%%

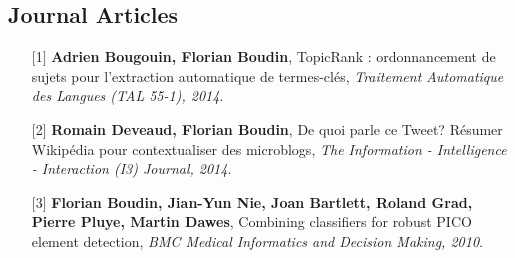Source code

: \documentclass[11pt,a4paper]{moderncv}
\begin{document}
\setlength{\hintscolumnwidth}{0cm}

    \subsection{Journal Articles}
    \begin{itemize}[leftmargin=1.2cm,itemsep=0.1cm]
        \item[{\small$[$1$]$}] \textbf{Adrien Bougouin, Florian Boudin}, TopicRank : ordonnancement de sujets pour l'extraction automatique de termes-clés, \textit{Traitement Automatique des Langues (TAL 55-1), 2014}.
        \item[{\small$[$2$]$}] \textbf{Romain Deveaud, Florian Boudin}, De quoi parle ce Tweet? Résumer Wikipédia pour contextualiser des microblogs, \textit{The Information - Intelligence - Interaction (I3) Journal, 2014}.
        \item[{\small$[$3$]$}] \textbf{Florian Boudin, Jian-Yun Nie, Joan Bartlett, Roland Grad, Pierre Pluye, Martin Dawes}, Combining classifiers for robust PICO element detection, \textit{BMC Medical Informatics and Decision Making, 2010}.
    \end{itemize}
\end{document}
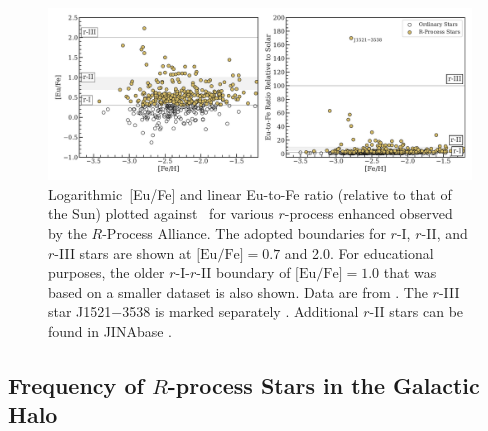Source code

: \documentclass[letterpaper]{article}
\begin{document}
\begin{figure}[!h] 
\begin{center}
  \includegraphics[width=\linewidth]{figures/rpa_eufe.pdf}
   \caption{\mbox{Logarithmic [Eu/Fe]} and linear Eu-to-Fe ratio (relative to that of the Sun) plotted against \feh\ for various $r$-process enhanced observed by the $R$-Process Alliance. The adopted boundaries for $r$-I, $r$-II, and $r$-III stars are shown at $\mbox{[Eu/Fe]} = 0.7$ and 2.0. 
   For educational purposes, the older $r$-I-$r$-II boundary of $\mbox{[Eu/Fe]} = 1.0$ that was based on a smaller dataset is also shown.
   Data are from \citep{hansen18,sakari18,ezzeddine20, holmbeck20}. 
   The $r$-III star J1521$-$3538 is marked separately \citep{cain20}.
  Additional $r$-II stars can be found in JINAbase \citep{Abohalima18}. \label{fig:eufe}
   }
\end{center}
\end{figure}


\subsection{Frequency of $R$-process Stars in the Galactic Halo}
\end{document}
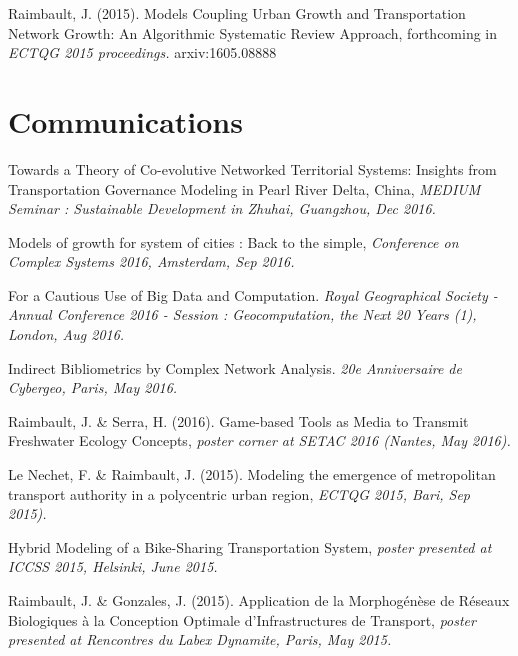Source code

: \bigskip

\noindent Raimbault, J. (2015). Models Coupling Urban Growth and Transportation Network Growth: An Algorithmic Systematic Review Approach, forthcoming in \textit{ECTQG 2015 proceedings.} arxiv:1605.08888


\section*{Communications}

\noindent Towards a Theory of Co-evolutive Networked Territorial Systems: Insights from Transportation Governance Modeling in Pearl River Delta, China, \textit{MEDIUM Seminar : Sustainable Development in Zhuhai, Guangzhou, Dec 2016.}


\bigskip


\noindent Models of growth for system of cities : Back to the simple, \textit{Conference on Complex Systems 2016, Amsterdam, Sep 2016.}





\bigskip

\noindent For a Cautious Use of Big Data and Computation. \textit{Royal Geographical Society - Annual Conference 2016 - Session : Geocomputation, the Next 20 Years (1), London, Aug 2016.}


\bigskip

\noindent Indirect Bibliometrics by Complex Network Analysis. \textit{20e Anniversaire de Cybergeo, Paris, May 2016.}


\bigskip

\noindent Raimbault, J. \& Serra, H. (2016). Game-based Tools as Media to Transmit Freshwater Ecology Concepts, \textit{poster corner at SETAC 2016 (Nantes, May 2016).}


\bigskip

\noindent Le Nechet, F. \& Raimbault, J. (2015). Modeling the emergence of metropolitan transport authority in a polycentric urban region, \textit{ECTQG 2015, Bari, Sep 2015).}


\bigskip

\noindent Hybrid Modeling of a Bike-Sharing Transportation System, \textit{poster presented at ICCSS 2015, Helsinki, June 2015.}

\bigskip

\noindent Raimbault, J. \& Gonzales, J. (2015). Application de la Morphog{\'e}n{\`e}se de R{\'e}seaux Biologiques {\`a} la Conception Optimale d'Infrastructures de Transport, \textit{poster presented at Rencontres du Labex Dynamite, Paris, May 2015.}


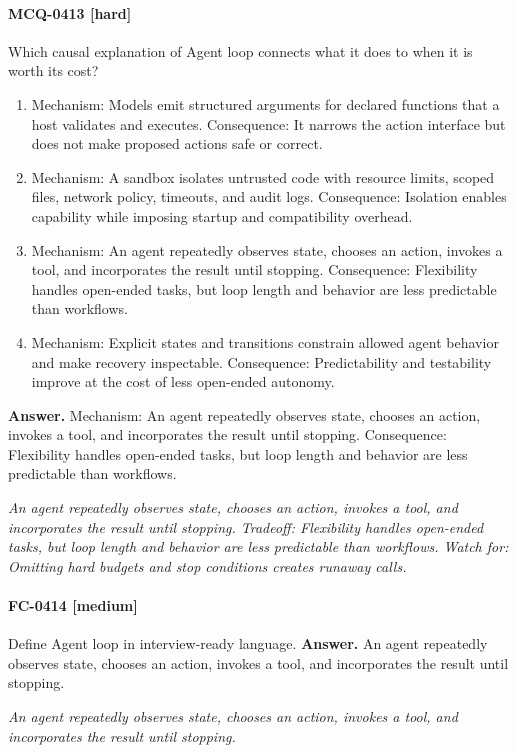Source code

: \paragraph{MCQ-0413 [hard]} Which causal explanation of Agent loop connects what it does to when it is worth its cost?
\begin{enumerate}[label=\Alph*.]
\item Mechanism: Models emit structured arguments for declared functions that a host validates and executes. Consequence: It narrows the action interface but does not make proposed actions safe or correct.
\item Mechanism: A sandbox isolates untrusted code with resource limits, scoped files, network policy, timeouts, and audit logs. Consequence: Isolation enables capability while imposing startup and compatibility overhead.
\item Mechanism: An agent repeatedly observes state, chooses an action, invokes a tool, and incorporates the result until stopping. Consequence: Flexibility handles open-ended tasks, but loop length and behavior are less predictable than workflows.
\item Mechanism: Explicit states and transitions constrain allowed agent behavior and make recovery inspectable. Consequence: Predictability and testability improve at the cost of less open-ended autonomy.
\end{enumerate}
\noindent\textbf{Answer.} Mechanism: An agent repeatedly observes state, chooses an action, invokes a tool, and incorporates the result until stopping. Consequence: Flexibility handles open-ended tasks, but loop length and behavior are less predictable than workflows.
\par\textit{An agent repeatedly observes state, chooses an action, invokes a tool, and incorporates the result until stopping. Tradeoff: Flexibility handles open-ended tasks, but loop length and behavior are less predictable than workflows. Watch for: Omitting hard budgets and stop conditions creates runaway calls.}
\paragraph{FC-0414 [medium]} Define Agent loop in interview-ready language.
\noindent\textbf{Answer.} An agent repeatedly observes state, chooses an action, invokes a tool, and incorporates the result until stopping.
\par\textit{An agent repeatedly observes state, chooses an action, invokes a tool, and incorporates the result until stopping.}
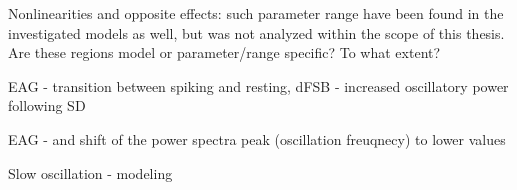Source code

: \documentclass[../main.tex]{subfiles}
\begin{document}
Nonlinearities and opposite effects: such parameter range have been found in the investigated models as well, but was not analyzed within the scope of this thesis. Are these regions model or parameter/range specific? To what extent?

EAG - transition between spiking and resting, dFSB - increased oscillatory power following SD

EAG - and shift of the power spectra peak (oscillation freuqnecy) to lower values

Slow oscillation - modeling

\color{red}

\end{document}
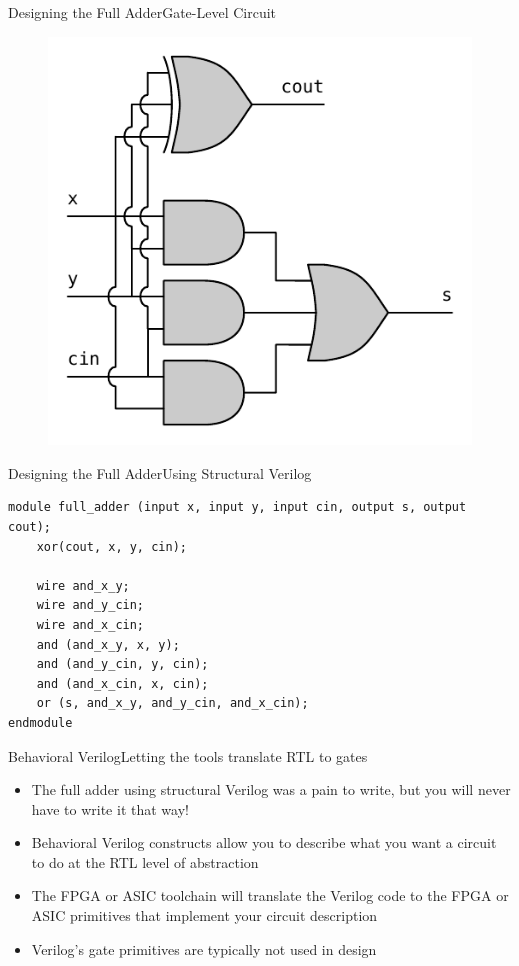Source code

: \documentclass{beamer}
\begin{document}
\begin{frame}{Designing the Full Adder}{Gate-Level Circuit}
\begin{figure}[H]
\centering
\includegraphics{full_adder_gates.pdf}
\end{figure}
\end{frame}

\begin{frame}[fragile]{Designing the Full Adder}{Using Structural Verilog}
\begin{verbatim}
module full_adder (input x, input y, input cin, output s, output cout);
	xor(cout, x, y, cin);
	
	wire and_x_y;
	wire and_y_cin;
	wire and_x_cin;
	and (and_x_y, x, y);
	and (and_y_cin, y, cin);
	and (and_x_cin, x, cin);
	or (s, and_x_y, and_y_cin, and_x_cin);
endmodule
\end{verbatim}
\end{frame}

\begin{frame}{Behavioral Verilog}{Letting the tools translate RTL to gates}
	\begin{itemize}
		\item The full adder using structural Verilog was a pain to write, but you will never have to write it that way!
		\item Behavioral Verilog constructs allow you to describe what you want a circuit to do at the RTL level of abstraction
		\item The FPGA or ASIC toolchain will translate the Verilog code to the FPGA or ASIC primitives that implement your circuit description
		\item Verilog's gate primitives are typically not used in design
	\end{itemize}
\end{frame}
\end{document}
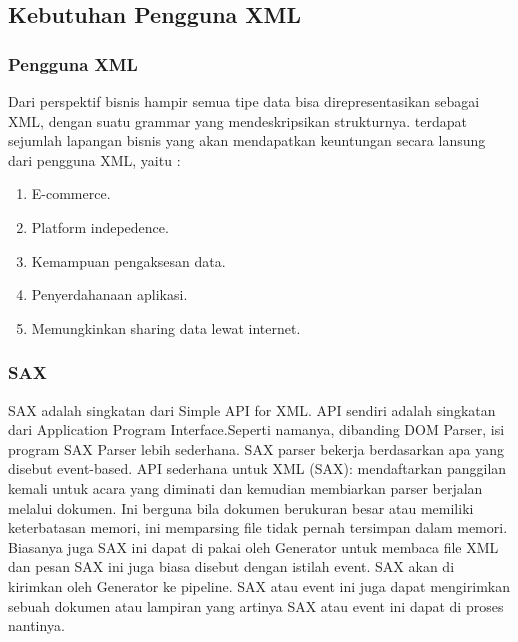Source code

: \subsection {Kebutuhan Pengguna XML}
\subsubsection {Pengguna XML}
Dari perspektif bisnis hampir semua tipe data bisa direpresentasikan sebagai XML, dengan suatu grammar yang mendeskripsikan strukturnya. terdapat sejumlah lapangan bisnis yang akan mendapatkan keuntungan secara lansung dari pengguna XML, yaitu :
\begin{enumerate}
\item E-commerce.
\item Platform indepedence.
\item Kemampuan pengaksesan data.
\item Penyerdahanaan aplikasi.
\item Memungkinkan sharing data lewat internet.
\end{enumerate}


\subsubsection {SAX}
  SAX adalah singkatan dari Simple API for XML. API sendiri adalah singkatan dari Application Program Interface.Seperti namanya, dibanding DOM Parser, isi program SAX Parser lebih sederhana. SAX parser bekerja berdasarkan apa yang disebut event-based. API sederhana untuk XML (SAX): mendaftarkan panggilan kemali untuk acara yang diminati dan kemudian membiarkan parser berjalan melalui dokumen. Ini berguna bila dokumen berukuran besar atau memiliki keterbatasan memori, ini memparsing file tidak pernah tersimpan dalam memori. Biasanya juga SAX ini dapat di pakai oleh Generator untuk membaca file XML dan pesan SAX ini juga biasa disebut dengan istilah event. SAX akan di kirimkan oleh Generator ke pipeline. SAX atau event ini juga dapat mengirimkan sebuah dokumen atau lampiran yang artinya SAX atau event ini dapat di proses nantinya.
  
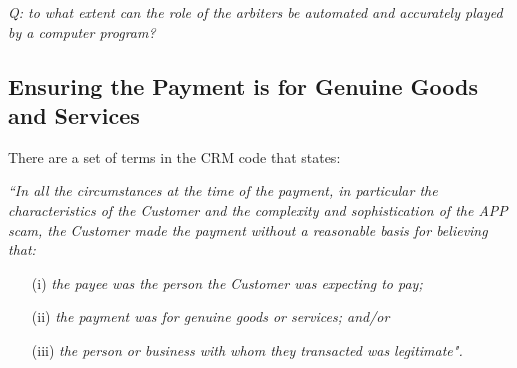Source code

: \begin{center}\textit{Q: to what extent can the role of the arbiters  be automated and accurately played by a computer program?}
\end{center}

%

 \subsection{Ensuring the Payment is for Genuine Goods and Services}\label{sec:genuine-goods}
 
 
 
There are a set of terms in the CRM code  that states: 

\noindent\textit{``In all the circumstances at the time of the payment, in particular the characteristics of the Customer and the complexity and sophistication of the APP scam, the Customer made the payment without a reasonable basis for believing that:}
\begin{itemize}
\item[(i)] \textit{the payee was the person the Customer was expecting to pay;}
\item[(ii)] \textit{the payment was for genuine goods or services; and/or}
\item[(iii)] \textit{the person or business with whom they transacted was legitimate".}
\end{itemize}


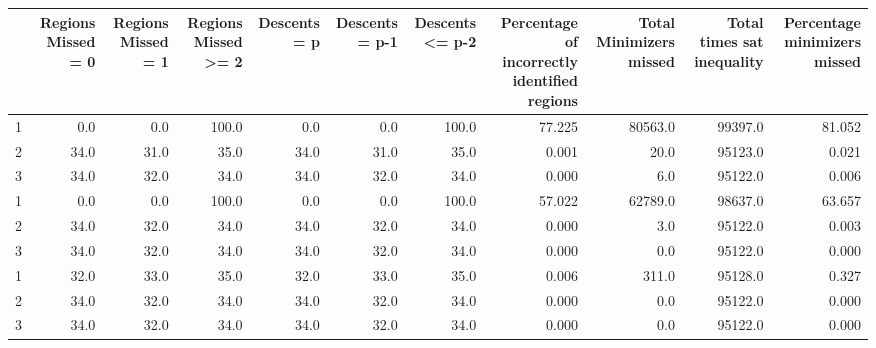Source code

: \begin{tabular}{lrrrrrrrrrr}
\toprule
{} &  Regions Missed = 0 &  Regions Missed = 1 &  Regions Missed >= 2 &  Descents = p &  Descents = p-1 &  Descents <= p-2 &  Percentage of incorrectly identified regions &  Total Minimizers missed &  Total times sat inequality &  Percentage minimizers missed \\
\midrule
1 &                 0.0 &                 0.0 &                100.0 &           0.0 &             0.0 &            100.0 &                                        77.225 &                  80563.0 &                     99397.0 &                        81.052 \\
2 &                34.0 &                31.0 &                 35.0 &          34.0 &            31.0 &             35.0 &                                         0.001 &                     20.0 &                     95123.0 &                         0.021 \\
3 &                34.0 &                32.0 &                 34.0 &          34.0 &            32.0 &             34.0 &                                         0.000 &                      6.0 &                     95122.0 &                         0.006 \\
1 &                 0.0 &                 0.0 &                100.0 &           0.0 &             0.0 &            100.0 &                                        57.022 &                  62789.0 &                     98637.0 &                        63.657 \\
2 &                34.0 &                32.0 &                 34.0 &          34.0 &            32.0 &             34.0 &                                         0.000 &                      3.0 &                     95122.0 &                         0.003 \\
3 &                34.0 &                32.0 &                 34.0 &          34.0 &            32.0 &             34.0 &                                         0.000 &                      0.0 &                     95122.0 &                         0.000 \\
1 &                32.0 &                33.0 &                 35.0 &          32.0 &            33.0 &             35.0 &                                         0.006 &                    311.0 &                     95128.0 &                         0.327 \\
2 &                34.0 &                32.0 &                 34.0 &          34.0 &            32.0 &             34.0 &                                         0.000 &                      0.0 &                     95122.0 &                         0.000 \\
3 &                34.0 &                32.0 &                 34.0 &          34.0 &            32.0 &             34.0 &                                         0.000 &                      0.0 &                     95122.0 &                         0.000 \\
\bottomrule
\end{tabular}
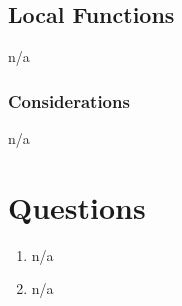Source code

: \documentclass[12pt]{article}
\begin{document}
\subsection*{Local Functions}
n/a


\subsubsection* {Considerations}
n/a



\newpage
\section* {Questions}
\begin{enumerate}
    \item n/a
    \item n/a
\end{enumerate}
\end{document}
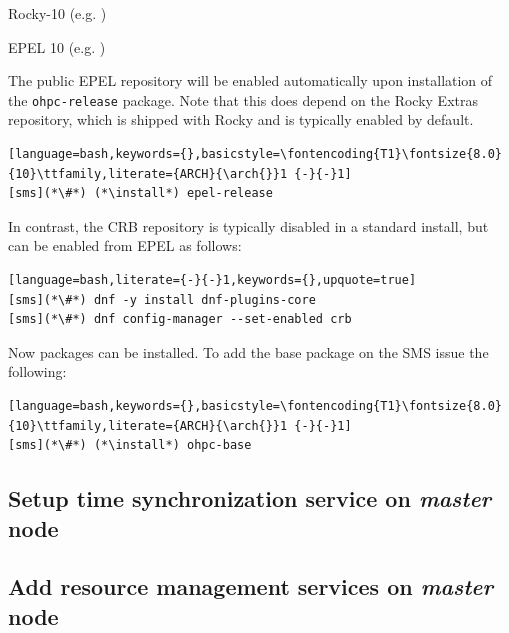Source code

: \documentclass[letterpaper]{article}
\newcommand{\arch}{x86\_64}
\newcommand{\install}{dnf -y install}
\begin{document}
\begin{itemize*}
\item Rocky-10
  (e.g. \href{http://download.rockylinux.org/pub/rocky/10/}
             {\color{blue}{http://download.rockylinux.org/pub/rocky/10/}} )
\item EPEL 10 (e.g. \href{http://download.fedoraproject.org/pub/epel/10/}
                        {\color{blue}{http://download.fedoraproject.org/pub/epel/10/}} )
\end{itemize*}

\noindent The public EPEL repository will be enabled automatically upon
installation of the \texttt{ohpc-release} package. Note that this does depend
on the Rocky Extras repository, which is shipped with Rocky and is typically
enabled by default.

\begin{lstlisting}[language=bash,keywords={},basicstyle=\fontencoding{T1}\fontsize{8.0}{10}\ttfamily,literate={ARCH}{\arch{}}1 {-}{-}1]
[sms](*\#*) (*\install*) epel-release
\end{lstlisting}

\noindent In contrast, the CRB repository is typically disabled in a
standard install, but can be enabled from EPEL as follows:

\begin{lstlisting}[language=bash,literate={-}{-}1,keywords={},upquote=true]
[sms](*\#*) dnf -y install dnf-plugins-core
[sms](*\#*) dnf config-manager --set-enabled crb
\end{lstlisting}

Now \OHPC{} packages can be installed. To add the base package on the SMS
issue the following:
\begin{lstlisting}[language=bash,keywords={},basicstyle=\fontencoding{T1}\fontsize{8.0}{10}\ttfamily,literate={ARCH}{\arch{}}1 {-}{-}1]
[sms](*\#*) (*\install*) ohpc-base
\end{lstlisting}





\subsection{Setup time synchronization service on {\em master} node} \label{sec:add_ntp}


\subsection{Add resource management services on {\em master} node} \label{sec:add_rm}

\end{document}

%%

Exercise brief ▸
Write out every line of the listing that holds the word "fedoraproject".

Written response ▸
\item EPEL 10 (e.g. \href{http://download.fedoraproject.org/pub/epel/10/}
                        {\color{blue}{http://download.fedoraproject.org/pub/epel/10/}} )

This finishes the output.